En ce jour, 8 octobre 2076, je fais le choix le plus crucial de ma vie, rejoindre l'armée du héros que j'admire depuis mon enfance, Brain. Je l'ai décidé dès mon plus jeune âge.
Ça paraît prétentieux de le dire mais, je me sens différente de ceux qui m'entourent. Va savoir pourquoi, je suis pourtant banale comme fille. Mais contrairement aux autres, ma détermination et mon adoration envers Brain est sans limite, je suis sans relâche.
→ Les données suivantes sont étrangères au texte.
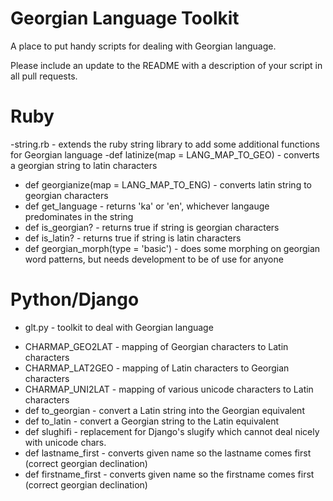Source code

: Georgian Language Toolkit
=========================

A place to put handy scripts for dealing with Georgian language.

Please include an update to the README with a description of your script in all pull requests.


Ruby
====
-string.rb - extends the ruby string library to add some additional functions for Georgian language
-def latinize(map = LANG_MAP_TO_GEO) - converts a georgian string to latin characters
- def georgianize(map = LANG_MAP_TO_ENG) - converts latin string to georgian characters
- def get_language - returns 'ka' or 'en', whichever langauge predominates in the string
- def is_georgian? - returns true if string is georgian characters
- def is_latin? - returns true if string is latin characters
- def georgian_morph(type = 'basic') - does some morphing on georgian word patterns, but needs development to be of use for anyone


Python/Django
=============
- glt.py - toolkit to deal with Georgian language
 * CHARMAP_GEO2LAT - mapping of Georgian characters to Latin characters
 * CHARMAP_LAT2GEO - mapping of Latin characters to Georgian characters
 *  CHARMAP_UNI2LAT - mapping of various unicode characters to Latin characters
 * def to_georgian - convert a Latin string into the Georgian equivalent
 * def to_latin - convert a Georgian string to the Latin equivalent
 *  def slughifi - replacement for Django's slugify which cannot deal nicely with unicode chars.
 * def lastname_first - converts given name so the lastname comes first (correct georgian declination)
 * def firstname_first - converts given name so the firstname comes first (correct georgian declination)
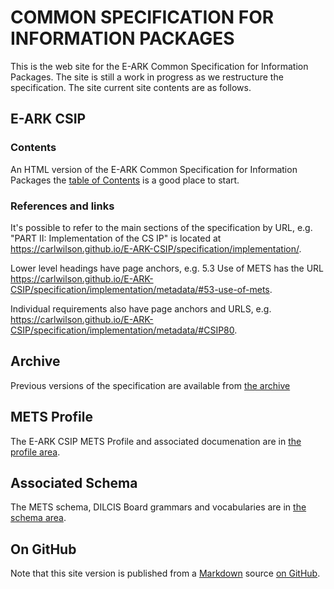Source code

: COMMON SPECIFICATION FOR INFORMATION PACKAGES
=============================================
This is the web site for the E-ARK Common Specification for Information
Packages. The site is still a work in progress as we restructure the
specification. The site current site contents are as follows.

E-ARK CSIP
---------
### Contents
An HTML version of the E-ARK Common Specification for Information Packages the
[table of Contents](./specification/) is a good place to start.

### References and links
It's possible to refer to the main sections of the specification by URL,
e.g. "PART II: Implementation of the CS IP" is located at
https://carlwilson.github.io/E-ARK-CSIP/specification/implementation/.

Lower level headings have page anchors, e.g. 5.3 Use of METS has the URL
https://carlwilson.github.io/E-ARK-CSIP/specification/implementation/metadata/#53-use-of-mets.

Individual requirements also have page anchors and URLS, e.g.
https://carlwilson.github.io/E-ARK-CSIP/specification/implementation/metadata/#CSIP80.

Archive
-------
Previous versions of the specification are available from [the archive](./archive/)

METS Profile
------------
The E-ARK CSIP METS Profile and associated documenation are in [the profile area](./profile/).

Associated Schema
-----------------
The METS schema, DILCIS Board grammars and vocabularies are in [the schema area](./schema/).

On GitHub
---------
Note that this site version is published from a
[Markdown](https://guides.github.com/features/mastering-markdown/) source [on
GitHub](https://github.com/DILCISBoard/E-ARK-CSIP/).
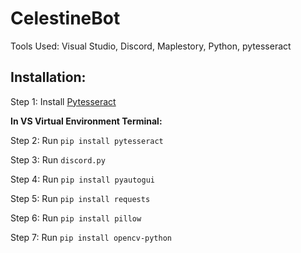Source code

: # CelestineBot
Tools Used: Visual Studio, Discord, Maplestory, Python, pytesseract
## Installation:
Step 1: Install [Pytesseract](https://github.com/UB-Mannheim/tesseract/wiki) 

**In VS Virtual Environment Terminal:**

Step 2: Run `pip install pytesseract`

Step 3: Run `discord.py`

Step 4: Run `pip install pyautogui`

Step 5: Run `pip install requests`

Step 6: Run `pip install pillow`

Step 7: Run `pip install opencv-python`
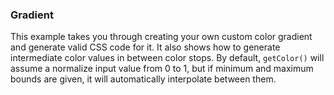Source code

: ### Gradient

This example takes you through creating your own custom color gradient and generate valid CSS code for it. It also shows how to generate intermediate color values in between color stops. By default, `getColor()` will assume a normalize input value from 0 to 1, but if minimum and maximum bounds are given, it will automatically interpolate between them.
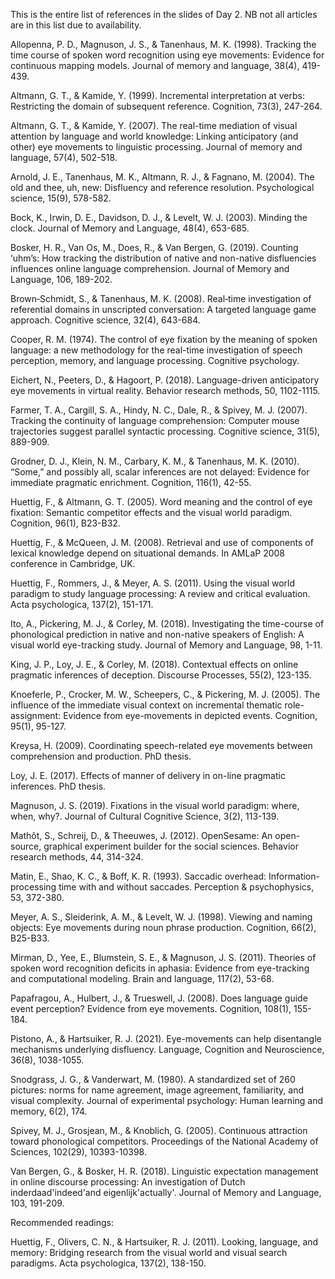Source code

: This is the entire list of references in the slides of Day 2. NB not all articles are in this list due to availability.


Allopenna, P. D., Magnuson, J. S., & Tanenhaus, M. K. (1998). Tracking the time course of spoken word recognition using eye movements: Evidence for continuous mapping models. Journal of memory and language, 38(4), 419-439.

Altmann, G. T., & Kamide, Y. (1999). Incremental interpretation at verbs: Restricting the domain of subsequent reference. Cognition, 73(3), 247-264.

Altmann, G. T., & Kamide, Y. (2007). The real-time mediation of visual attention by language and world knowledge: Linking anticipatory (and other) eye movements to linguistic processing. Journal of memory and language, 57(4), 502-518.

Arnold, J. E., Tanenhaus, M. K., Altmann, R. J., & Fagnano, M. (2004). The old and thee, uh, new: Disfluency and reference resolution. Psychological science, 15(9), 578-582.

Bock, K., Irwin, D. E., Davidson, D. J., & Levelt, W. J. (2003). Minding the clock. Journal of Memory and Language, 48(4), 653-685.

Bosker, H. R., Van Os, M., Does, R., & Van Bergen, G. (2019). Counting ‘uhm’s: How tracking the distribution of native and non-native disfluencies influences online language comprehension. Journal of Memory and Language, 106, 189-202.

Brown‐Schmidt, S., & Tanenhaus, M. K. (2008). Real‐time investigation of referential domains in unscripted conversation: A targeted language game approach. Cognitive science, 32(4), 643-684.

Cooper, R. M. (1974). The control of eye fixation by the meaning of spoken language: a new methodology for the real-time investigation of speech perception, memory, and language processing. Cognitive psychology.

Eichert, N., Peeters, D., & Hagoort, P. (2018). Language-driven anticipatory eye movements in virtual reality. Behavior research methods, 50, 1102-1115.

Farmer, T. A., Cargill, S. A., Hindy, N. C., Dale, R., & Spivey, M. J. (2007). Tracking the continuity of language comprehension: Computer mouse trajectories suggest parallel syntactic processing. Cognitive science, 31(5), 889-909.

Grodner, D. J., Klein, N. M., Carbary, K. M., & Tanenhaus, M. K. (2010). “Some,” and possibly all, scalar inferences are not delayed: Evidence for immediate pragmatic enrichment. Cognition, 116(1), 42-55.

Huettig, F., & Altmann, G. T. (2005). Word meaning and the control of eye fixation: Semantic competitor effects and the visual world paradigm. Cognition, 96(1), B23-B32.

Huettig, F., & McQueen, J. M. (2008). Retrieval and use of components of lexical knowledge depend on situational demands. In AMLaP 2008 conference in Cambridge, UK.

Huettig, F., Rommers, J., & Meyer, A. S. (2011). Using the visual world paradigm to study language processing: A review and critical evaluation. Acta psychologica, 137(2), 151-171.

Ito, A., Pickering, M. J., & Corley, M. (2018). Investigating the time-course of phonological prediction in native and non-native speakers of English: A visual world eye-tracking study. Journal of Memory and Language, 98, 1-11.

King, J. P., Loy, J. E., & Corley, M. (2018). Contextual effects on online pragmatic inferences of deception. Discourse Processes, 55(2), 123-135.

Knoeferle, P., Crocker, M. W., Scheepers, C., & Pickering, M. J. (2005). The influence of the immediate visual context on incremental thematic role-assignment: Evidence from eye-movements in depicted events. Cognition, 95(1), 95-127.

Kreysa, H. (2009). Coordinating speech-related eye movements between comprehension and production. PhD thesis.

Loy, J. E. (2017). Effects of manner of delivery in on-line pragmatic inferences. PhD thesis.

Magnuson, J. S. (2019). Fixations in the visual world paradigm: where, when, why?. Journal of Cultural Cognitive Science, 3(2), 113-139.

Mathôt, S., Schreij, D., & Theeuwes, J. (2012). OpenSesame: An open-source, graphical experiment builder for the social sciences. Behavior research methods, 44, 314-324.

Matin, E., Shao, K. C., & Boff, K. R. (1993). Saccadic overhead: Information-processing time with and without saccades. Perception & psychophysics, 53, 372-380.

Meyer, A. S., Sleiderink, A. M., & Levelt, W. J. (1998). Viewing and naming objects: Eye movements during noun phrase production. Cognition, 66(2), B25-B33.

Mirman, D., Yee, E., Blumstein, S. E., & Magnuson, J. S. (2011). Theories of spoken word recognition deficits in aphasia: Evidence from eye-tracking and computational modeling. Brain and language, 117(2), 53-68.

Papafragou, A., Hulbert, J., & Trueswell, J. (2008). Does language guide event perception? Evidence from eye movements. Cognition, 108(1), 155-184.

Pistono, A., & Hartsuiker, R. J. (2021). Eye-movements can help disentangle mechanisms underlying disfluency. Language, Cognition and Neuroscience, 36(8), 1038-1055.

Snodgrass, J. G., & Vanderwart, M. (1980). A standardized set of 260 pictures: norms for name agreement, image agreement, familiarity, and visual complexity. Journal of experimental psychology: Human learning and memory, 6(2), 174.

Spivey, M. J., Grosjean, M., & Knoblich, G. (2005). Continuous attraction toward phonological competitors. Proceedings of the National Academy of Sciences, 102(29), 10393-10398.

Van Bergen, G., & Bosker, H. R. (2018). Linguistic expectation management in online discourse processing: An investigation of Dutch inderdaad'indeed'and eigenlijk'actually'. Journal of Memory and Language, 103, 191-209.

Recommended readings:

Huettig, F., Olivers, C. N., & Hartsuiker, R. J. (2011). Looking, language, and memory: Bridging research from the visual world and visual search paradigms. Acta psychologica, 137(2), 138-150.
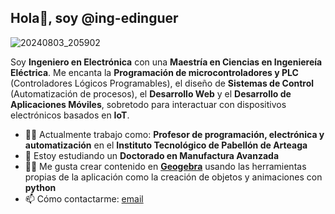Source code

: ## Hola👋, soy @ing-edinguer
![20240803_205902](https://github.com/user-attachments/assets/e8517c49-c678-4716-a401-821505e819cf)

Soy **Ingeniero en Electrónica** con una **Maestría en Ciencias en Ingeniereía Eléctrica**. Me encanta la **Programación de microcontroladores y PLC** (Controladores Lógicos Programables), el diseño de **Sistemas de Control** (Automatización de procesos), el **Desarrollo Web** y el **Desarrollo de Aplicaciones Móviles**, sobretodo para interactuar con dispositivos electrónicos basados en **IoT**.

- 👨‍🚀 Actualmente trabajo como: **Profesor de programación, electrónica y automatización** en el **Instituto Tecnológico de Pabellón de Arteaga** 
- 🌱 Estoy estudiando un **Doctorado en Manufactura Avanzada**
- 👨‍💻 Me gusta crear contenido en **[Geogebra](https://www.geogebra.org/)** usando las herramientas propias de la aplicación como la creación de objetos y animaciones con **python**
- 📫 Cómo contactarme: [email](mailto:edinguer.va@pabellon.tecnm.mx)


<!--
**ing-edinguer/ing-edinguer** is a ✨ _special_ ✨ repository because its `README.md` (this file) appears on your GitHub profile.

Here are some ideas to get you started:

- 🔭 I’m currently working on ...
- 🌱 I’m currently learning ...
- 👯 I’m looking to collaborate on ...
- 🤔 I’m looking for help with ...
- 💬 Ask me about ...
- 📫 How to reach me: ...
- 😄 Pronouns: ...
- ⚡ Fun fact: ...
-->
Je regarde avec lassitude mon visage éreinté dans la glace de ma chambre, aujourd'hui, je m'en vais. Je pars loin de tout, je recommence tout. Je peigne lentement mes cheveux bruns, leur nuance cacao m'est devenue redondante et routinière. J'attache le tout pour former un chignon bas bien serré. On m'a toujours dit que j'avais l'air stricte avec cette coupe, mais il faut ajouter que mes yeux marrons foncé et mon nez aquilin n'aident pas.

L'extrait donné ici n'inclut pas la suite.